The Washing Of The Feet
When Jesus told his disciples “do this in memory of me”,we generally think of the institution of the Eucharist and we are right. But not entirely.
Before sitting down to the Paschal Meal, Jesus gave us all a lesson in humble service. He washed the feet of his disciples. Jesus was only too aware of the bickering among his disciples as to who was the greatest, and who should rank before the other. He asks them, who is greater? The one who sits at table, or the servant who waits upon him? Yet here I am among you, as a servant.
So the first thing Jesus wanted his friends to remember him by was his service. Not a grudging, unwilling, compulsory service, but a service born out of love. No tokenism here. Being really at the beck and call of others, allowing oneself to be used and abused, as servants are. The Son of Man came not to be served, but to serve, and to give his life for the ransom of many.
Each time we offer any service of love to those around us, we become ‘other Christs’, bringing his care and salvation to the world.

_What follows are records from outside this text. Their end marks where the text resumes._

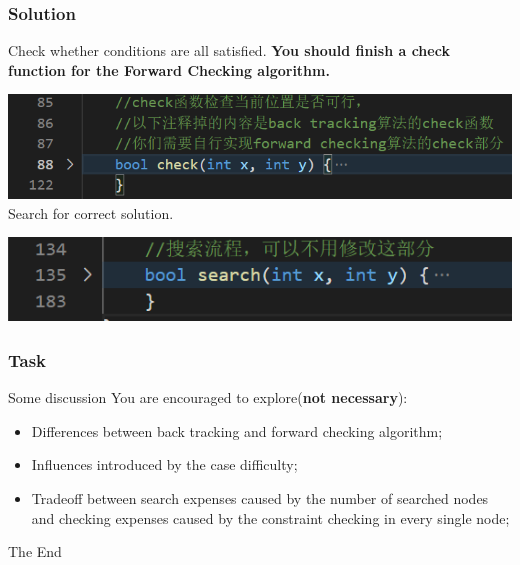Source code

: \documentclass{beamer}
\begin{document}
\begin{frame}
  \frametitle{Solution}
      Check whether conditions are all satisfied.
      \textbf{You should finish a check function for the Forward Checking algorithm.}
      
      
      \includegraphics[width=.9\textwidth]{Pic/check}
      Search for correct solution.
      
      \includegraphics[width=.9\textwidth]{Pic/search}

\end{frame}


\begin{frame}
  \frametitle{Task}
  \begin{block}{Some discussion}
	  You are encouraged to explore(\textbf{not necessary}):
    \begin{itemize}
      \item Differences between back tracking and forward checking algorithm;
	  \item Influences introduced by the case difficulty;
	  \item Tradeoff between search expenses caused by the number of searched nodes and checking expenses caused by the constraint checking in every single node;
    \end{itemize}
  \end{block}
\end{frame}


\begin{frame}
  \Huge{\centerline{The End}}
\end{frame}

\end{document}
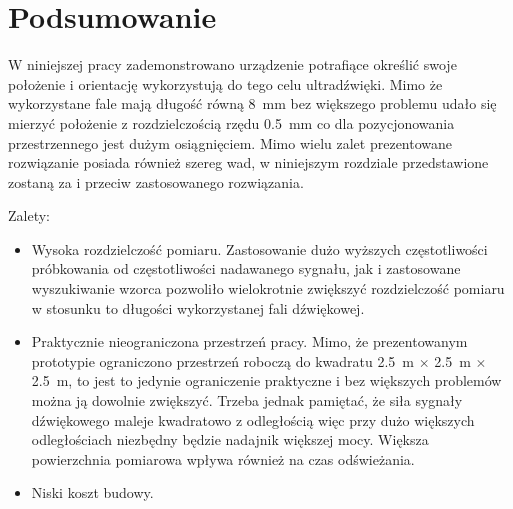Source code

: \chapter{Podsumowanie}

W niniejszej pracy zademonstrowano urządzenie potrafiące określić swoje
położenie i orientację wykorzystują do tego celu ultradźwięki.
Mimo że wykorzystane fale mają długość równą \SI{8}{mm}  bez większego problemu
udało się mierzyć położenie z rozdzielczością rzędu \SI{0,5}{mm} co dla 
pozycjonowania przestrzennego jest dużym osiągnięciem.
Mimo wielu zalet prezentowane rozwiązanie posiada również szereg wad, w niniejszym rozdziale
przedstawione zostaną za i przeciw zastosowanego rozwiązania.

Zalety:
\begin{itemize}
 \item Wysoka rozdzielczość pomiaru. Zastosowanie dużo wyższych częstotliwości 
 próbkowania od częstotliwości nadawanego sygnału, jak i zastosowane wyszukiwanie wzorca pozwoliło
 wielokrotnie zwiększyć rozdzielczość pomiaru w stosunku to długości wykorzystanej fali dźwiękowej.
 
 \item Praktycznie nieograniczona przestrzeń pracy. Mimo, że prezentowanym prototypie
 ograniczono przestrzeń roboczą do kwadratu \SI{2,5}{m} $\times$ \SI{2,5}{m} $\times$ \SI{2,5}{m},
 to jest to jedynie ograniczenie praktyczne i bez większych problemów można ją dowolnie zwiększyć. Trzeba jednak 
 pamiętać, że siła sygnały dźwiękowego maleje kwadratowo z odległością więc przy dużo większych odległościach
 niezbędny będzie nadajnik większej mocy. Większa powierzchnia pomiarowa wpływa również na czas odświeżania.

 \item Niski koszt budowy. 
\end{itemize}

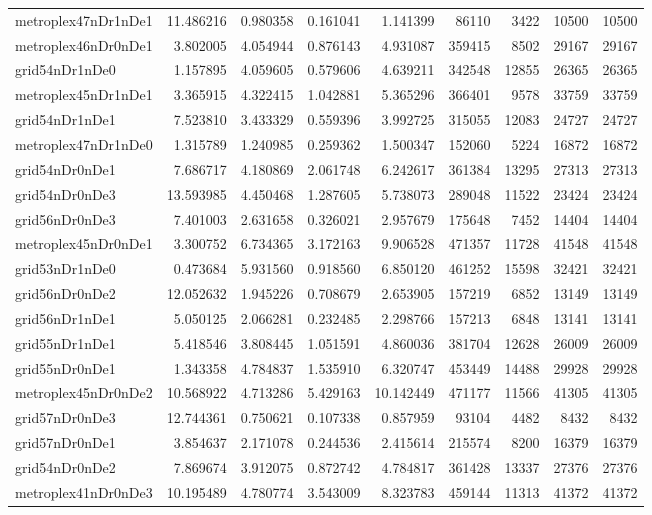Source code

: \begin{longtable}{|l|r|r|r|r|r|r|r|r|}
metroplex47nDr1nDe1 & 11.486216 & 0.980358 & 0.161041 & 1.141399 & 86110 & 3422 & 10500 & 10500 \\
metroplex46nDr0nDe1 & 3.802005 & 4.054944 & 0.876143 & 4.931087 & 359415 & 8502 & 29167 & 29167 \\
grid54nDr1nDe0 & 1.157895 & 4.059605 & 0.579606 & 4.639211 & 342548 & 12855 & 26365 & 26365 \\
metroplex45nDr1nDe1 & 3.365915 & 4.322415 & 1.042881 & 5.365296 & 366401 & 9578 & 33759 & 33759 \\
grid54nDr1nDe1 & 7.523810 & 3.433329 & 0.559396 & 3.992725 & 315055 & 12083 & 24727 & 24727 \\
metroplex47nDr1nDe0 & 1.315789 & 1.240985 & 0.259362 & 1.500347 & 152060 & 5224 & 16872 & 16872 \\
grid54nDr0nDe1 & 7.686717 & 4.180869 & 2.061748 & 6.242617 & 361384 & 13295 & 27313 & 27313 \\
grid54nDr0nDe3 & 13.593985 & 4.450468 & 1.287605 & 5.738073 & 289048 & 11522 & 23424 & 23424 \\
grid56nDr0nDe3 & 7.401003 & 2.631658 & 0.326021 & 2.957679 & 175648 & 7452 & 14404 & 14404 \\
metroplex45nDr0nDe1 & 3.300752 & 6.734365 & 3.172163 & 9.906528 & 471357 & 11728 & 41548 & 41548 \\
grid53nDr1nDe0 & 0.473684 & 5.931560 & 0.918560 & 6.850120 & 461252 & 15598 & 32421 & 32421 \\
grid56nDr0nDe2 & 12.052632 & 1.945226 & 0.708679 & 2.653905 & 157219 & 6852 & 13149 & 13149 \\
grid56nDr1nDe1 & 5.050125 & 2.066281 & 0.232485 & 2.298766 & 157213 & 6848 & 13141 & 13141 \\
grid55nDr1nDe1 & 5.418546 & 3.808445 & 1.051591 & 4.860036 & 381704 & 12628 & 26009 & 26009 \\
grid55nDr0nDe1 & 1.343358 & 4.784837 & 1.535910 & 6.320747 & 453449 & 14488 & 29928 & 29928 \\
metroplex45nDr0nDe2 & 10.568922 & 4.713286 & 5.429163 & 10.142449 & 471177 & 11566 & 41305 & 41305 \\
grid57nDr0nDe3 & 12.744361 & 0.750621 & 0.107338 & 0.857959 & 93104 & 4482 & 8432 & 8432 \\
grid57nDr0nDe1 & 3.854637 & 2.171078 & 0.244536 & 2.415614 & 215574 & 8200 & 16379 & 16379 \\
grid54nDr0nDe2 & 7.869674 & 3.912075 & 0.872742 & 4.784817 & 361428 & 13337 & 27376 & 27376 \\
metroplex41nDr0nDe3 & 10.195489 & 4.780774 & 3.543009 & 8.323783 & 459144 & 11313 & 41372 & 41372 \\

\end{longtable}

This brings us to the second thing Jesus wished to be remembered by. The sharing of the meal, of the bread and wine that is offered for the reconciliation of the world.
The Gospel command, do this in memory of me, does not refer only to the liturgy. The Paschal Meal is a sacrificial act, and those who partake in the Eucharist are meant to offer their own lives and persons to bring reconciliation to the world, as Jesus did.
And to do this, all those who have responsibility in the Church must ensure that in the church, relationships are not those of dominance or manipulation or self-gratification, but of service to the point of self-sacrifice. This ultimately is what the Eucharist is meant to do – bring reconciliation, healing and harmony to society. So it is in essence a spiritual action with a deeply socio-political purpose. If we truly received the Eucharist, our lives would change, and so would the lives of those we are in touch with.
For it is in giving that we receive, in pardoning that we ourselves receive mercy, and in dying that we live to everlasting life.